Please repeat the listing below exactly, but do not include its pictures.
[SUPPLIED MATERIAL]
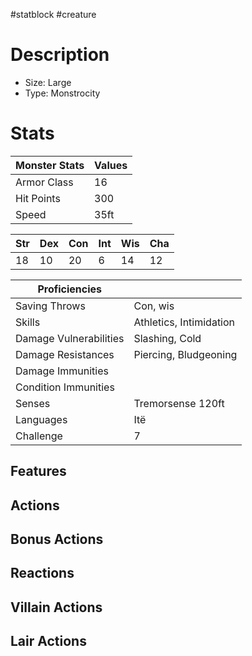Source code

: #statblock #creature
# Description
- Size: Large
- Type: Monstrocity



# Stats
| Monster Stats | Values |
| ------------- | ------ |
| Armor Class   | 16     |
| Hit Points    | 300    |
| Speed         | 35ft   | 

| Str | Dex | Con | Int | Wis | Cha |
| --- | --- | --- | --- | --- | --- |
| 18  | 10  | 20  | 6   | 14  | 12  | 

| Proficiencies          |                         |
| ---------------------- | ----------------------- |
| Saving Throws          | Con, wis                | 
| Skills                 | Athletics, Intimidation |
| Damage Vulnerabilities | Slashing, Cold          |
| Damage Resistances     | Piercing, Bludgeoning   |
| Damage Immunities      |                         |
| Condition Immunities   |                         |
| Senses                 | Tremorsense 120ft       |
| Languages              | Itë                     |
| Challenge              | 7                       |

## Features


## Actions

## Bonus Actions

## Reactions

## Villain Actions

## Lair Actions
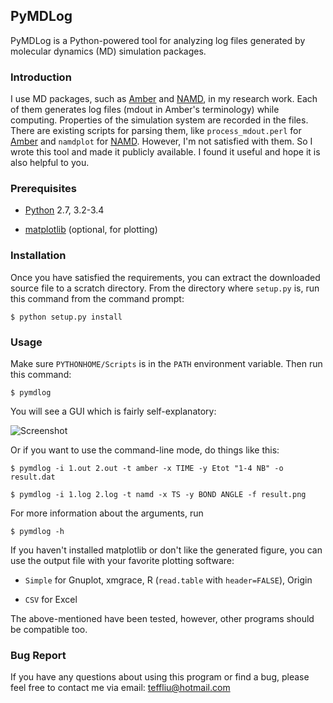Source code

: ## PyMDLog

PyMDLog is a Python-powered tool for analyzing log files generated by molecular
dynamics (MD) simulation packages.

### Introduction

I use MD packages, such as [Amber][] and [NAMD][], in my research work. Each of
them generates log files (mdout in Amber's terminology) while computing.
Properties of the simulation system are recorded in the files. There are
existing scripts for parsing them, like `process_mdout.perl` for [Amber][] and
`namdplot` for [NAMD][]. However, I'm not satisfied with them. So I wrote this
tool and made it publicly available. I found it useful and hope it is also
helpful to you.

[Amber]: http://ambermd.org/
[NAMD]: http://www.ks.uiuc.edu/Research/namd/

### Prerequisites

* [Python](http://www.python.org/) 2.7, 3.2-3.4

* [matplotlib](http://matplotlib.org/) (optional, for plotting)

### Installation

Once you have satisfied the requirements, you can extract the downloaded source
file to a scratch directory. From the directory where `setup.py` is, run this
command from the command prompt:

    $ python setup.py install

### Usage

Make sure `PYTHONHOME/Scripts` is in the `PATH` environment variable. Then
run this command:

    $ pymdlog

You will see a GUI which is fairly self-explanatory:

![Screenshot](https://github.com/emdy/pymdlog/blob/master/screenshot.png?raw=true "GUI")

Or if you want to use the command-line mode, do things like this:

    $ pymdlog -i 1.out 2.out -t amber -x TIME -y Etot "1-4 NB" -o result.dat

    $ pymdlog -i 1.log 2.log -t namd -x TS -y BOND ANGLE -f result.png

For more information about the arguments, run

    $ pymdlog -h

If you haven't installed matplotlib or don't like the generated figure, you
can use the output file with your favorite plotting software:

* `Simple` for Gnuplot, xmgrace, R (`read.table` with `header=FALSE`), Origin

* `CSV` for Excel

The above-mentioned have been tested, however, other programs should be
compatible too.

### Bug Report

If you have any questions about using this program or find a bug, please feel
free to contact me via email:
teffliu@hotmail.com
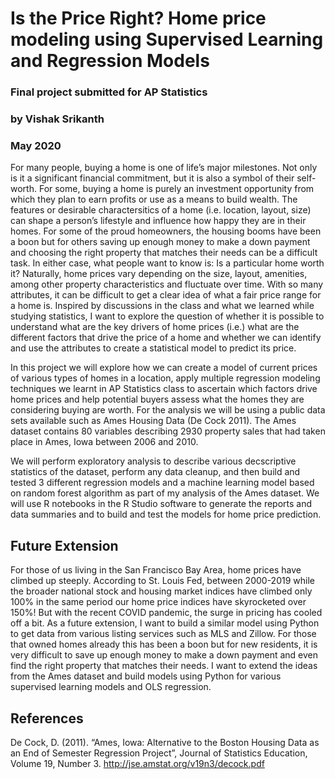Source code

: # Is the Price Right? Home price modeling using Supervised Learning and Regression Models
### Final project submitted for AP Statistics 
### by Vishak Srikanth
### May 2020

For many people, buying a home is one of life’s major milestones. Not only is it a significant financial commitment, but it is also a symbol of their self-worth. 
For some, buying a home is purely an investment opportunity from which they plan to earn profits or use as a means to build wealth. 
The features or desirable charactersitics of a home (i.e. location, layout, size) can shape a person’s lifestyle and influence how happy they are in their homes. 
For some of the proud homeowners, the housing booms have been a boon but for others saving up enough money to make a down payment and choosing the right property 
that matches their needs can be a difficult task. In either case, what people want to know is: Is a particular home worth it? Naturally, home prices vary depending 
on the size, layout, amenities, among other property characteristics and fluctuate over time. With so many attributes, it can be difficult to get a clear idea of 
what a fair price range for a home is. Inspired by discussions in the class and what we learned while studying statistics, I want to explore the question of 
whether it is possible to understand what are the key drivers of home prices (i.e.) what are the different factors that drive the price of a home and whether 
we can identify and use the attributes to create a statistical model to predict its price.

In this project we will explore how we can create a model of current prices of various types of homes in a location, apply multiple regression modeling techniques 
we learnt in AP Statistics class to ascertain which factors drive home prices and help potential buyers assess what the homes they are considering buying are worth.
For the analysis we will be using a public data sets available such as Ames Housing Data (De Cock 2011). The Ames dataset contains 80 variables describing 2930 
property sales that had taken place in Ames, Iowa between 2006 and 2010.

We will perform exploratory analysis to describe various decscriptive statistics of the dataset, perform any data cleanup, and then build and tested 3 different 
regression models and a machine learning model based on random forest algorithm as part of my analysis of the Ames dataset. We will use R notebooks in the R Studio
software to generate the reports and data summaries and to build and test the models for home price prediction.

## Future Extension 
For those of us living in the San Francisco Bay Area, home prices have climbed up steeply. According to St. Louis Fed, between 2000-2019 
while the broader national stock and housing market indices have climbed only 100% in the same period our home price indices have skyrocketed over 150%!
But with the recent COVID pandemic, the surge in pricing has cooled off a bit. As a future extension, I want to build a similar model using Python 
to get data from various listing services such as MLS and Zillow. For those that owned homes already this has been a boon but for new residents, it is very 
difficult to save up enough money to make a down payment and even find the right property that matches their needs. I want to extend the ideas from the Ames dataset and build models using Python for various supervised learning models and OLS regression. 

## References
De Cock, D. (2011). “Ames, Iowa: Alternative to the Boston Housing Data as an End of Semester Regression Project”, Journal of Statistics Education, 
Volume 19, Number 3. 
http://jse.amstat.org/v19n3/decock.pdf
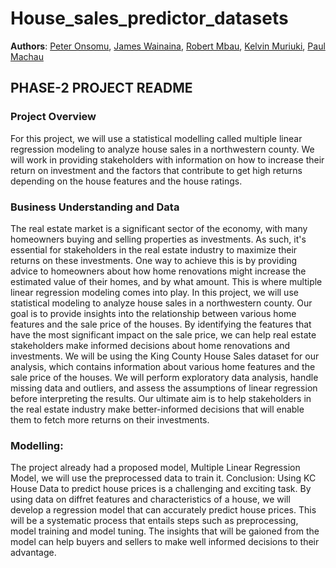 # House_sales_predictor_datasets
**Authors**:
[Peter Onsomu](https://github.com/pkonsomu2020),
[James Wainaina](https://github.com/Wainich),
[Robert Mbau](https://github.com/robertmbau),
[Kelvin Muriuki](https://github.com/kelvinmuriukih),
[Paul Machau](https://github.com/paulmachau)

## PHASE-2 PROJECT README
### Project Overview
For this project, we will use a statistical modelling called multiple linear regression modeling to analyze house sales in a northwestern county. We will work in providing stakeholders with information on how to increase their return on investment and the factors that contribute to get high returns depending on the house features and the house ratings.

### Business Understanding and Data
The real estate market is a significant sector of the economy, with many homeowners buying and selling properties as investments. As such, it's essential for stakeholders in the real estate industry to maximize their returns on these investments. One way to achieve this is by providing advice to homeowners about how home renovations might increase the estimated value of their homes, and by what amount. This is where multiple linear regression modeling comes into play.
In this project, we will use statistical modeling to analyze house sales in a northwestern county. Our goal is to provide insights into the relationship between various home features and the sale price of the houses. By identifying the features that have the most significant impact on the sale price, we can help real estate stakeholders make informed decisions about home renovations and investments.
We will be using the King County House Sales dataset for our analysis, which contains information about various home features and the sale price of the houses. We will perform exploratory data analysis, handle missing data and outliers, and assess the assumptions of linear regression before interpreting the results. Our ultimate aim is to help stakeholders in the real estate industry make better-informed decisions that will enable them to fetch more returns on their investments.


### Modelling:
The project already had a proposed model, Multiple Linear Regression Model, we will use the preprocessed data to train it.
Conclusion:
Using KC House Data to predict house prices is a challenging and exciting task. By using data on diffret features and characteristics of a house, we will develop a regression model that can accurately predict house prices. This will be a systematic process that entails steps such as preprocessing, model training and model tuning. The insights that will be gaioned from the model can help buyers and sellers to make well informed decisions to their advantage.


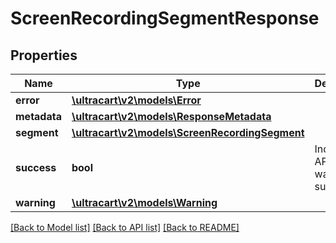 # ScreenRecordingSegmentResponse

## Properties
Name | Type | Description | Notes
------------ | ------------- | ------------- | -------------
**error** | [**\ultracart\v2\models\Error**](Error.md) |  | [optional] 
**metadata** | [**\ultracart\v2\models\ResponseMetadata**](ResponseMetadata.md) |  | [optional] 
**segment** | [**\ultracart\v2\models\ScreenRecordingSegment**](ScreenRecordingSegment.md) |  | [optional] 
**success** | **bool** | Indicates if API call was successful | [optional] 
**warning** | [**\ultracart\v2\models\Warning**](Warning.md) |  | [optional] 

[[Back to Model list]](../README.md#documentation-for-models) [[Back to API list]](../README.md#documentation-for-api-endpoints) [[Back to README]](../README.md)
[/SUPPLIED MATERIAL]
■ RESULT OF THIS TASK:
Source code

: #statblock #creature
# Description
- Size: Large
- Type: Monstrocity



# Stats
| Monster Stats | Values |
| ------------- | ------ |
| Armor Class   | 16     |
| Hit Points    | 300    |
| Speed         | 35ft   | 

| Str | Dex | Con | Int | Wis | Cha |
| --- | --- | --- | --- | --- | --- |
| 18  | 10  | 20  | 6   | 14  | 12  | 

| Proficiencies          |                         |
| ---------------------- | ----------------------- |
| Saving Throws          | Con, wis                | 
| Skills                 | Athletics, Intimidation |
| Damage Vulnerabilities | Slashing, Cold          |
| Damage Resistances     | Piercing, Bludgeoning   |
| Damage Immunities      |                         |
| Condition Immunities   |                         |
| Senses                 | Tremorsense 120ft       |
| Languages              | Itë                     |
| Challenge              | 7                       |

## Features


## Actions

## Bonus Actions

## Reactions

## Villain Actions

## Lair Actions
Source code

: ## PyMDLog

PyMDLog is a Python-powered tool for analyzing log files generated by molecular
dynamics (MD) simulation packages.

### Introduction

I use MD packages, such as [Amber][] and [NAMD][], in my research work. Each of
them generates log files (mdout in Amber's terminology) while computing.
Properties of the simulation system are recorded in the files. There are
existing scripts for parsing them, like `process_mdout.perl` for [Amber][] and
`namdplot` for [NAMD][]. However, I'm not satisfied with them. So I wrote this
tool and made it publicly available. I found it useful and hope it is also
helpful to you.

[Amber]: http://ambermd.org/
[NAMD]: http://www.ks.uiuc.edu/Research/namd/

### Prerequisites

* [Python](http://www.python.org/) 2.7, 3.2-3.4

* [matplotlib](http://matplotlib.org/) (optional, for plotting)

### Installation

Once you have satisfied the requirements, you can extract the downloaded source
file to a scratch directory. From the directory where `setup.py` is, run this
command from the command prompt:

    $ python setup.py install

### Usage

Make sure `PYTHONHOME/Scripts` is in the `PATH` environment variable. Then
run this command:

    $ pymdlog

You will see a GUI which is fairly self-explanatory:

![Screenshot](https://github.com/emdy/pymdlog/blob/master/screenshot.png?raw=true "GUI")

Or if you want to use the command-line mode, do things like this:

    $ pymdlog -i 1.out 2.out -t amber -x TIME -y Etot "1-4 NB" -o result.dat

    $ pymdlog -i 1.log 2.log -t namd -x TS -y BOND ANGLE -f result.png

For more information about the arguments, run

    $ pymdlog -h

If you haven't installed matplotlib or don't like the generated figure, you
can use the output file with your favorite plotting software:

* `Simple` for Gnuplot, xmgrace, R (`read.table` with `header=FALSE`), Origin

* `CSV` for Excel

The above-mentioned have been tested, however, other programs should be
compatible too.

### Bug Report

If you have any questions about using this program or find a bug, please feel
free to contact me via email:
teffliu@hotmail.com
Source code

: # Is the Price Right? Home price modeling using Supervised Learning and Regression Models
### Final project submitted for AP Statistics 
### by Vishak Srikanth
### May 2020

For many people, buying a home is one of life’s major milestones. Not only is it a significant financial commitment, but it is also a symbol of their self-worth. 
For some, buying a home is purely an investment opportunity from which they plan to earn profits or use as a means to build wealth. 
The features or desirable charactersitics of a home (i.e. location, layout, size) can shape a person’s lifestyle and influence how happy they are in their homes. 
For some of the proud homeowners, the housing booms have been a boon but for others saving up enough money to make a down payment and choosing the right property 
that matches their needs can be a difficult task. In either case, what people want to know is: Is a particular home worth it? Naturally, home prices vary depending 
on the size, layout, amenities, among other property characteristics and fluctuate over time. With so many attributes, it can be difficult to get a clear idea of 
what a fair price range for a home is. Inspired by discussions in the class and what we learned while studying statistics, I want to explore the question of 
whether it is possible to understand what are the key drivers of home prices (i.e.) what are the different factors that drive the price of a home and whether 
we can identify and use the attributes to create a statistical model to predict its price.

In this project we will explore how we can create a model of current prices of various types of homes in a location, apply multiple regression modeling techniques 
we learnt in AP Statistics class to ascertain which factors drive home prices and help potential buyers assess what the homes they are considering buying are worth.
For the analysis we will be using a public data sets available such as Ames Housing Data (De Cock 2011). The Ames dataset contains 80 variables describing 2930 
property sales that had taken place in Ames, Iowa between 2006 and 2010.

We will perform exploratory analysis to describe various decscriptive statistics of the dataset, perform any data cleanup, and then build and tested 3 different 
regression models and a machine learning model based on random forest algorithm as part of my analysis of the Ames dataset. We will use R notebooks in the R Studio
software to generate the reports and data summaries and to build and test the models for home price prediction.

## Future Extension 
For those of us living in the San Francisco Bay Area, home prices have climbed up steeply. According to St. Louis Fed, between 2000-2019 
while the broader national stock and housing market indices have climbed only 100% in the same period our home price indices have skyrocketed over 150%!
But with the recent COVID pandemic, the surge in pricing has cooled off a bit. As a future extension, I want to build a similar model using Python 
to get data from various listing services such as MLS and Zillow. For those that owned homes already this has been a boon but for new residents, it is very 
difficult to save up enough money to make a down payment and even find the right property that matches their needs. I want to extend the ideas from the Ames dataset and build models using Python for various supervised learning models and OLS regression. 

## References
De Cock, D. (2011). “Ames, Iowa: Alternative to the Boston Housing Data as an End of Semester Regression Project”, Journal of Statistics Education, 
Volume 19, Number 3. 
http://jse.amstat.org/v19n3/decock.pdf
 # House_sales_predictor_datasets
**Authors**:
[Peter Onsomu](https://github.com/pkonsomu2020),
[James Wainaina](https://github.com/Wainich),
[Robert Mbau](https://github.com/robertmbau),
[Kelvin Muriuki](https://github.com/kelvinmuriukih),
[Paul Machau](https://github.com/paulmachau)

## PHASE-2 PROJECT README
### Project Overview
For this project, we will use a statistical modelling called multiple linear regression modeling to analyze house sales in a northwestern county. We will work in providing stakeholders with information on how to increase their return on investment and the factors that contribute to get high returns depending on the house features and the house ratings.

### Business Understanding and Data
The real estate market is a significant sector of the economy, with many homeowners buying and selling properties as investments. As such, it's essential for stakeholders in the real estate industry to maximize their returns on these investments. One way to achieve this is by providing advice to homeowners about how home renovations might increase the estimated value of their homes, and by what amount. This is where multiple linear regression modeling comes into play.
In this project, we will use statistical modeling to analyze house sales in a northwestern county. Our goal is to provide insights into the relationship between various home features and the sale price of the houses. By identifying the features that have the most significant impact on the sale price, we can help real estate stakeholders make informed decisions about home renovations and investments.
We will be using the King County House Sales dataset for our analysis, which contains information about various home features and the sale price of the houses. We will perform exploratory data analysis, handle missing data and outliers, and assess the assumptions of linear regression before interpreting the results. Our ultimate aim is to help stakeholders in the real estate industry make better-informed decisions that will enable them to fetch more returns on their investments.


### Modelling:
The project already had a proposed model, Multiple Linear Regression Model, we will use the preprocessed data to train it.
Conclusion:
Using KC House Data to predict house prices is a challenging and exciting task. By using data on diffret features and characteristics of a house, we will develop a regression model that can accurately predict house prices. This will be a systematic process that entails steps such as preprocessing, model training and model tuning. The insights that will be gaioned from the model can help buyers and sellers to make well informed decisions to their advantage.


 # ScreenRecordingSegmentResponse

## Properties
Name | Type | Description | Notes
------------ | ------------- | ------------- | -------------
**error** | [**\ultracart\v2\models\Error**](Error.md) |  | [optional] 
**metadata** | [**\ultracart\v2\models\ResponseMetadata**](ResponseMetadata.md) |  | [optional] 
**segment** | [**\ultracart\v2\models\ScreenRecordingSegment**](ScreenRecordingSegment.md) |  | [optional] 
**success** | **bool** | Indicates if API call was successful | [optional] 
**warning** | [**\ultracart\v2\models\Warning**](Warning.md) |  | [optional] 

[[Back to Model list]](../README.md#documentation-for-models) [[Back to API list]](../README.md#documentation-for-api-endpoints) [[Back to README]](../README.md)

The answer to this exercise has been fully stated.